# [EXERCISE INSTRUCTIONS]
Please, without the pictures, retype exactly the lines from the start of the material through the line that holds "있는 객체를 찾는 단계.".

# [RECORD EXTRACTS]
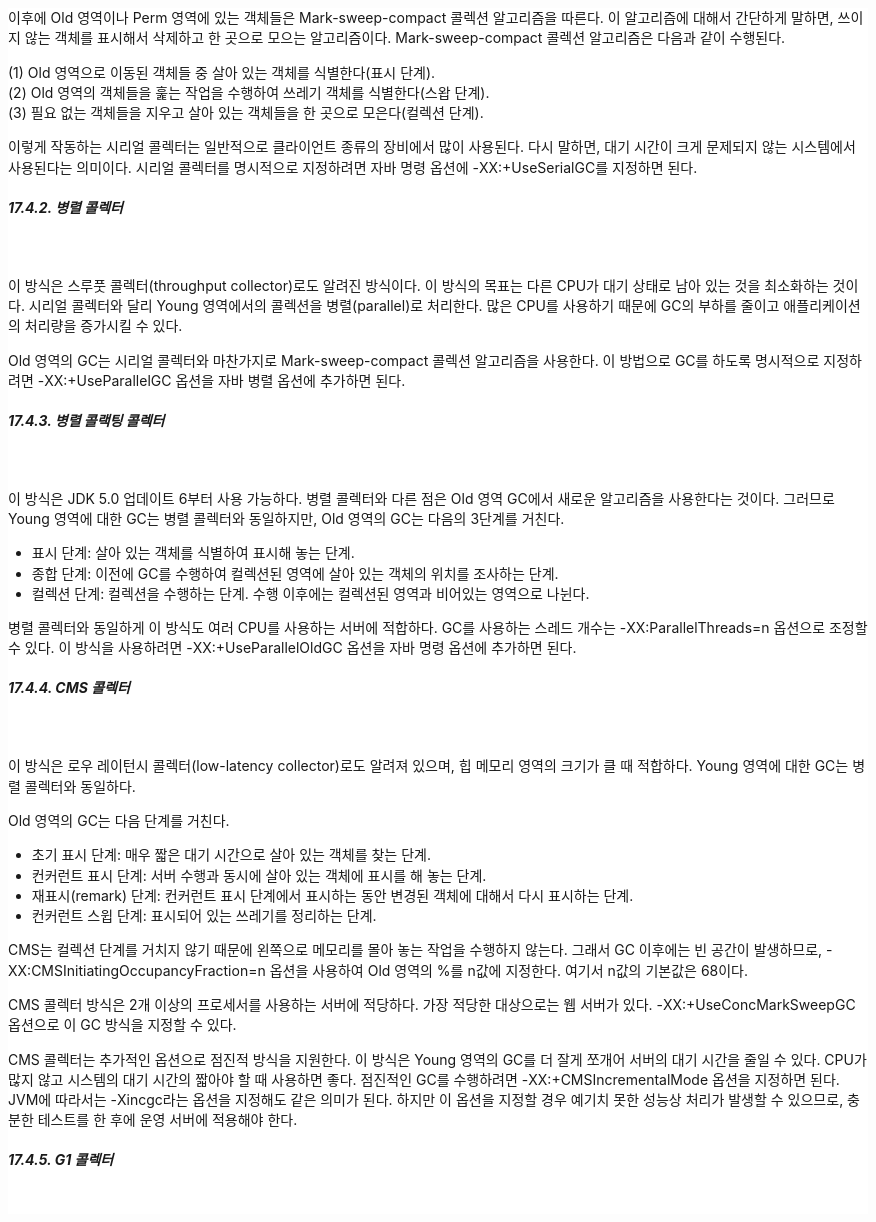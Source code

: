 이후에 Old 영역이나 Perm 영역에 있는 객체들은 Mark-sweep-compact 콜렉션 알고리즘을 따른다. 이 알고리즘에 대해서 간단하게 말하면, 쓰이지 않는 객체를 표시해서 삭제하고 한 곳으로 모으는 알고리즘이다. Mark-sweep-compact 콜렉션 알고리즘은 다음과 같이 수행된다.  

(1) Old 영역으로 이동된 객체들 중 살아 있는 객체를 식별한다(표시 단계).  
(2) Old 영역의 객체들을 훑는 작업을 수행하여 쓰레기 객체를 식별한다(스왑 단계).  
(3) 필요 없는 객체들을 지우고 살아 있는 객체들을 한 곳으로 모은다(컬렉션 단계).  

이렇게 작동하는 시리얼 콜렉터는 일반적으로 클라이언트 종류의 장비에서 많이 사용된다. 다시 말하면, 대기 시간이 크게 문제되지 않는 시스템에서 사용된다는 의미이다. 시리얼 콜렉터를 명시적으로 지정하려면 자바 명령 옵션에 -XX:+UseSerialGC를 지정하면 된다.  

##### 17.4.2. 병렬 콜렉터  
<br/>

이 방식은 스루풋 콜렉터(throughput collector)로도 알려진 방식이다. 이 방식의 목표는 다른 CPU가 대기 상태로 남아 있는 것을 최소화하는 것이다. 시리얼 콜렉터와 달리 Young 영역에서의 콜렉션을 병렬(parallel)로 처리한다. 많은 CPU를 사용하기 때문에 GC의 부하를 줄이고 애플리케이션의 처리량을 증가시킬 수 있다.  

Old 영역의 GC는 시리얼 콜렉터와 마찬가지로 Mark-sweep-compact 콜렉션 알고리즘을 사용한다. 이 방법으로 GC를 하도록 명시적으로 지정하려면 -XX:+UseParallelGC 옵션을 자바 병렬 옵션에 추가하면 된다.  

##### 17.4.3. 병렬 콜랙팅 콜렉터  
<br/>

이 방식은 JDK 5.0 업데이트 6부터 사용 가능하다. 병렬 콜렉터와 다른 점은 Old 영역 GC에서 새로운 알고리즘을 사용한다는 것이다. 그러므로 Young 영역에 대한 GC는 병렬 콜렉터와 동일하지만, Old 영역의 GC는 다음의 3단계를 거친다.  

+ 표시 단계: 살아 있는 객체를 식별하여 표시해 놓는 단계.
+ 종합 단계: 이전에 GC를 수행하여 컬렉션된 영역에 살아 있는 객체의 위치를 조사하는 단계.
+ 컬렉션 단계: 컬렉션을 수행하는 단계. 수행 이후에는 컬렉션된 영역과 비어있는 영역으로 나뉜다.  

병렬 콜렉터와 동일하게 이 방식도 여러 CPU를 사용하는 서버에 적합하다. GC를 사용하는 스레드 개수는 -XX:ParallelThreads=n 옵션으로 조정할 수 있다. 이 방식을 사용하려면 -XX:+UseParallelOldGC 옵션을 자바 명령 옵션에 추가하면 된다.  

##### 17.4.4. CMS 콜렉터  
<br/>

이 방식은 로우 레이턴시 콜렉터(low-latency collector)로도 알려져 있으며, 힙 메모리 영역의 크기가 클 때 적합하다. Young 영역에 대한 GC는 병렬 콜렉터와 동일하다.  

Old 영역의 GC는 다음 단계를 거친다.  

+ 초기 표시 단계: 매우 짧은 대기 시간으로 살아 있는 객체를 찾는 단계.
+ 컨커런트 표시 단계: 서버 수행과 동시에 살아 있는 객체에 표시를 해 놓는 단계.
+ 재표시(remark) 단계: 컨커런트 표시 단계에서 표시하는 동안 변경된 객체에 대해서 다시 표시하는 단계.
+ 컨커런트 스윕 단계: 표시되어 있는 쓰레기를 정리하는 단계.  

CMS는 컬렉션 단계를 거치지 않기 때문에 왼쪽으로 메모리를 몰아 놓는 작업을 수행하지 않는다. 그래서 GC 이후에는 빈 공간이 발생하므로, -XX:CMSInitiatingOccupancyFraction=n 옵션을 사용하여 Old 영역의 %를 n값에 지정한다. 여기서 n값의 기본값은 68이다.  

CMS 콜렉터 방식은 2개 이상의 프로세서를 사용하는 서버에 적당하다. 가장 적당한 대상으로는 웹 서버가 있다. -XX:+UseConcMarkSweepGC 옵션으로 이 GC 방식을 지정할 수 있다.  

CMS 콜렉터는 추가적인 옵션으로 점진적 방식을 지원한다. 이 방식은 Young 영역의 GC를 더 잘게 쪼개어 서버의 대기 시간을 줄일 수 있다. CPU가 많지 않고 시스템의 대기 시간의 짧아야 할 때 사용하면 좋다. 점진적인 GC를 수행하려면 -XX:+CMSIncrementalMode 옵션을 지정하면 된다. JVM에 따라서는 -Xincgc라는 옵션을 지정해도 같은 의미가 된다. 하지만 이 옵션을 지정할 경우 예기치 못한 성능상 처리가 발생할 수 있으므로, 충분한 테스트를 한 후에 운영 서버에 적용해야 한다.  

##### 17.4.5. G1 콜렉터  
<br/>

# [REPLY TO THE TASK]
Source code

: 이후에 Old 영역이나 Perm 영역에 있는 객체들은 Mark-sweep-compact 콜렉션 알고리즘을 따른다. 이 알고리즘에 대해서 간단하게 말하면, 쓰이지 않는 객체를 표시해서 삭제하고 한 곳으로 모으는 알고리즘이다. Mark-sweep-compact 콜렉션 알고리즘은 다음과 같이 수행된다.  

(1) Old 영역으로 이동된 객체들 중 살아 있는 객체를 식별한다(표시 단계).  
(2) Old 영역의 객체들을 훑는 작업을 수행하여 쓰레기 객체를 식별한다(스왑 단계).  
(3) 필요 없는 객체들을 지우고 살아 있는 객체들을 한 곳으로 모은다(컬렉션 단계).  

이렇게 작동하는 시리얼 콜렉터는 일반적으로 클라이언트 종류의 장비에서 많이 사용된다. 다시 말하면, 대기 시간이 크게 문제되지 않는 시스템에서 사용된다는 의미이다. 시리얼 콜렉터를 명시적으로 지정하려면 자바 명령 옵션에 -XX:+UseSerialGC를 지정하면 된다.  

##### 17.4.2. 병렬 콜렉터  
<br/>

이 방식은 스루풋 콜렉터(throughput collector)로도 알려진 방식이다. 이 방식의 목표는 다른 CPU가 대기 상태로 남아 있는 것을 최소화하는 것이다. 시리얼 콜렉터와 달리 Young 영역에서의 콜렉션을 병렬(parallel)로 처리한다. 많은 CPU를 사용하기 때문에 GC의 부하를 줄이고 애플리케이션의 처리량을 증가시킬 수 있다.  

Old 영역의 GC는 시리얼 콜렉터와 마찬가지로 Mark-sweep-compact 콜렉션 알고리즘을 사용한다. 이 방법으로 GC를 하도록 명시적으로 지정하려면 -XX:+UseParallelGC 옵션을 자바 병렬 옵션에 추가하면 된다.  

##### 17.4.3. 병렬 콜랙팅 콜렉터  
<br/>

이 방식은 JDK 5.0 업데이트 6부터 사용 가능하다. 병렬 콜렉터와 다른 점은 Old 영역 GC에서 새로운 알고리즘을 사용한다는 것이다. 그러므로 Young 영역에 대한 GC는 병렬 콜렉터와 동일하지만, Old 영역의 GC는 다음의 3단계를 거친다.  

+ 표시 단계: 살아 있는 객체를 식별하여 표시해 놓는 단계.
+ 종합 단계: 이전에 GC를 수행하여 컬렉션된 영역에 살아 있는 객체의 위치를 조사하는 단계.
+ 컬렉션 단계: 컬렉션을 수행하는 단계. 수행 이후에는 컬렉션된 영역과 비어있는 영역으로 나뉜다.  

병렬 콜렉터와 동일하게 이 방식도 여러 CPU를 사용하는 서버에 적합하다. GC를 사용하는 스레드 개수는 -XX:ParallelThreads=n 옵션으로 조정할 수 있다. 이 방식을 사용하려면 -XX:+UseParallelOldGC 옵션을 자바 명령 옵션에 추가하면 된다.  

##### 17.4.4. CMS 콜렉터  
<br/>

이 방식은 로우 레이턴시 콜렉터(low-latency collector)로도 알려져 있으며, 힙 메모리 영역의 크기가 클 때 적합하다. Young 영역에 대한 GC는 병렬 콜렉터와 동일하다.  

Old 영역의 GC는 다음 단계를 거친다.  

+ 초기 표시 단계: 매우 짧은 대기 시간으로 살아 있는 객체를 찾는 단계.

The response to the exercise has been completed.